Nessa altura da narrativa, o Senhor Ventura sabe da morte de seu pai, a fim de garantir a herança do filho, resolve empreender na fabricação de heroína, mas sofre as penas da lei chinesa e é repatriado, deixando para trás mulher e filho. A volta a Penedono representa seu terceiro renascimento. Lá, sabe que a mãe há pouco morrera e decide enfrentar nova missão: fazer produzir a terra, enquanto tenta ganhar tempo e forças para se reunir a Tatiana e ao filho. Tendo vindo até ele somente o filho, matricula-o num internato em Lisboa, e segue resoluto para Macau para procurar Tatiana: “No fim da narrativa, o alentejano descera de novo ao poço sem fundo dos seus primeiros anos” (175). Procura pela mulher por toda a parte, mas, com a saúde debilitada pela vida errante, é Tatiana que o encontra, às portas da morte. Enterrado e finda a sua jornada, “mãos estranhas enterraram no dia seguinte o corpo mirrado do pobre aventureiro na terra estrangeira onde devia pagar o preço das suas aventuras” (199).

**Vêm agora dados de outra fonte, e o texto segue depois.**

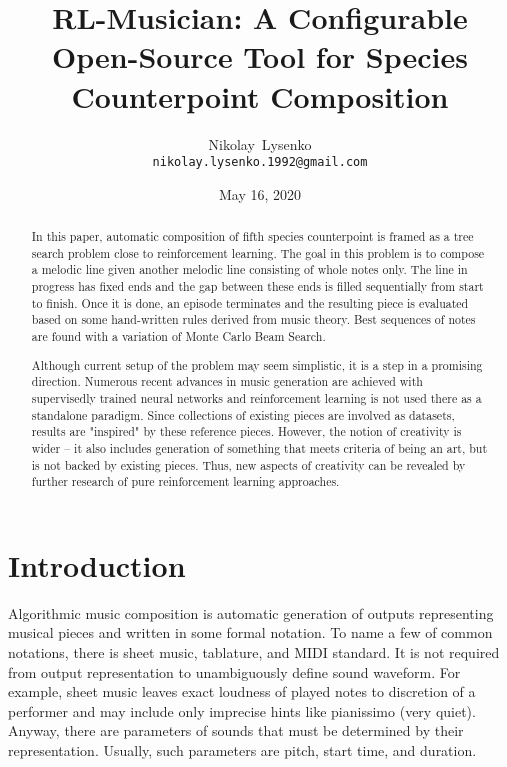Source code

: \documentclass{article}
\title{RL-Musician: A Configurable Open-Source Tool for Species Counterpoint Composition}
\date{May 16, 2020}
\author{
  Nikolay~Lysenko\\
  \texttt{nikolay.lysenko.1992@gmail.com} \\
}
\begin{document}
\maketitle

\begin{abstract}
In this paper, automatic composition of fifth species counterpoint is framed as a tree search problem close to reinforcement learning. The goal in this problem is to compose a melodic line given another melodic line consisting of whole notes only. The line in progress has fixed ends and the gap between these ends is filled sequentially from start to finish. Once it is done, an episode terminates and the resulting piece is evaluated based on some hand-written rules derived from music theory. Best sequences of notes are found with a variation of Monte Carlo Beam Search.

Although current setup of the problem may seem simplistic, it is a step in a promising direction. Numerous recent advances in music generation are achieved with supervisedly trained neural networks and reinforcement learning is not used there as a standalone paradigm. Since collections of existing pieces are involved as datasets, results are "inspired" by these reference pieces. However, the notion of creativity is wider -- it also includes generation of something that meets criteria of being an art, but is not backed by existing pieces. Thus, new aspects of creativity can be revealed by further research of pure reinforcement learning approaches.
\end{abstract}



\section{Introduction}
\label{sec:introduction}

Algorithmic music composition is automatic generation of outputs representing musical pieces and written in some formal notation. To name a few of common notations, there is sheet music, tablature, and MIDI standard. It is not required from output representation to unambiguously define sound waveform. For example, sheet music leaves exact loudness of played notes to discretion of a performer and may include only imprecise hints like pianissimo (very quiet). Anyway, there are parameters of sounds that must be determined by their representation. Usually, such parameters are pitch, start time, and duration.
\end{document}
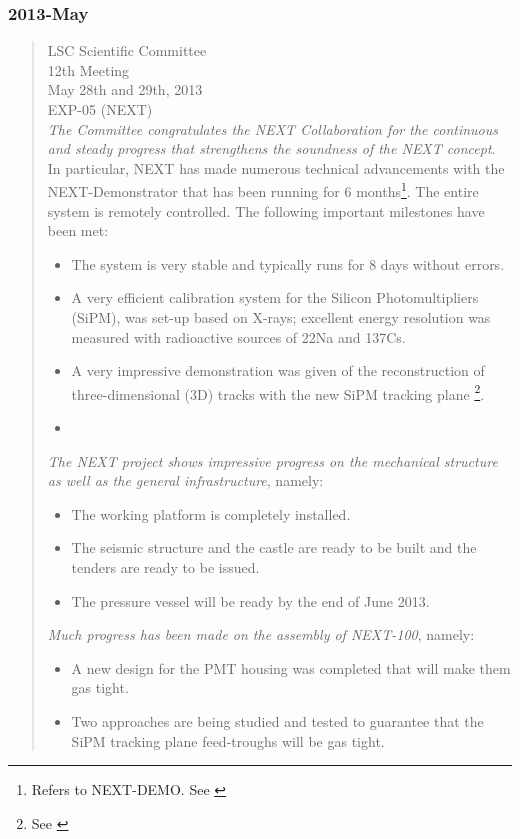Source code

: \subsubsection*{2013-May}
\begin{quotation}
LSC Scientific Committee \\
12th Meeting \\
May 28th and 29th, 2013\\
EXP-05 (NEXT)\\

{\em The Committee congratulates the NEXT Collaboration for the continuous and steady progress that strengthens the soundness of the NEXT concept}. In particular, NEXT has made numerous technical advancements with the NEXT-Demonstrator that has been running for 6 months\footnote{Refers to NEXT-DEMO. See \cite{Alvarez:2012yxw, Alvarez:2012zsz,Alvarez:2012hu,Alvarez:2013gxa,Lorca:2014sra,Renner:2014mha,Serra:2014zda,Ferrario:2015kta} }. The entire system is remotely controlled. The following important milestones have been met: 

\begin{itemize}
\item The system is very stable and typically runs for 8 days without errors. 
\item A very efficient calibration system for the Silicon Photomultipliers (SiPM), was set-up based on X-rays; excellent energy resolution was measured with radioactive sources of 22Na and 137Cs.
\item A very impressive demonstration was given of the reconstruction of three-dimensional (3D) tracks with the new SiPM tracking plane \footnote{See \cite{Ferrario:2015kta} }.
\item 
\end{itemize}
	 
{\em The NEXT project shows impressive progress on the mechanical structure as well as the general infrastructure}, namely:
\begin{itemize}
\item The working platform is completely installed.
\item The seismic structure and the castle are ready to be built and the tenders are ready to be issued.
\item  The pressure vessel will be ready by the end of June 2013.
\end{itemize}

{\em	
Much progress has been made on the assembly of NEXT-100}, namely:
\begin{itemize}
\item A new design for the PMT housing was completed that will make them gas tight.  
\item Two approaches are being studied and tested to guarantee that the SiPM tracking plane feed-troughs will be gas tight.
\end{itemize}


\end{quotation}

O filho desamparado retoma a saga do pai, tornando-se pastor, fechando e abrindo novo ciclo de jornada mítica do Senhor Ventura: “O Gaudêncio velho, então, teve pena dele e pô-lo a guardar ovelhas no Farrobo. Pastor, que foi por onde o Senhor Ventura começou” (199).
Referência
TORGA, Miguel (2006). O senhor Ventura. 1.ª ed. Especial, Rio de Janeiro: Nova Fronteira.